**YOUR INSTRUCTIONS**
Your task is to set down the line containing "- authentication / authorization" and every later line of the entries, word for word, including the last.

Dataset items:
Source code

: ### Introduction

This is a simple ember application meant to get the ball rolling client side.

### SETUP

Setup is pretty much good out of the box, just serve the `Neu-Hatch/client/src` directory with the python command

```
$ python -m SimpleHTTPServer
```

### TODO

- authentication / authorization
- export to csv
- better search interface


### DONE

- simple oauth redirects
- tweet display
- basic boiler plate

**TASK RESPONSE**
- authentication / authorization
- export to csv
- better search interface


### DONE

- simple oauth redirects
- tweet display
- basic boiler plate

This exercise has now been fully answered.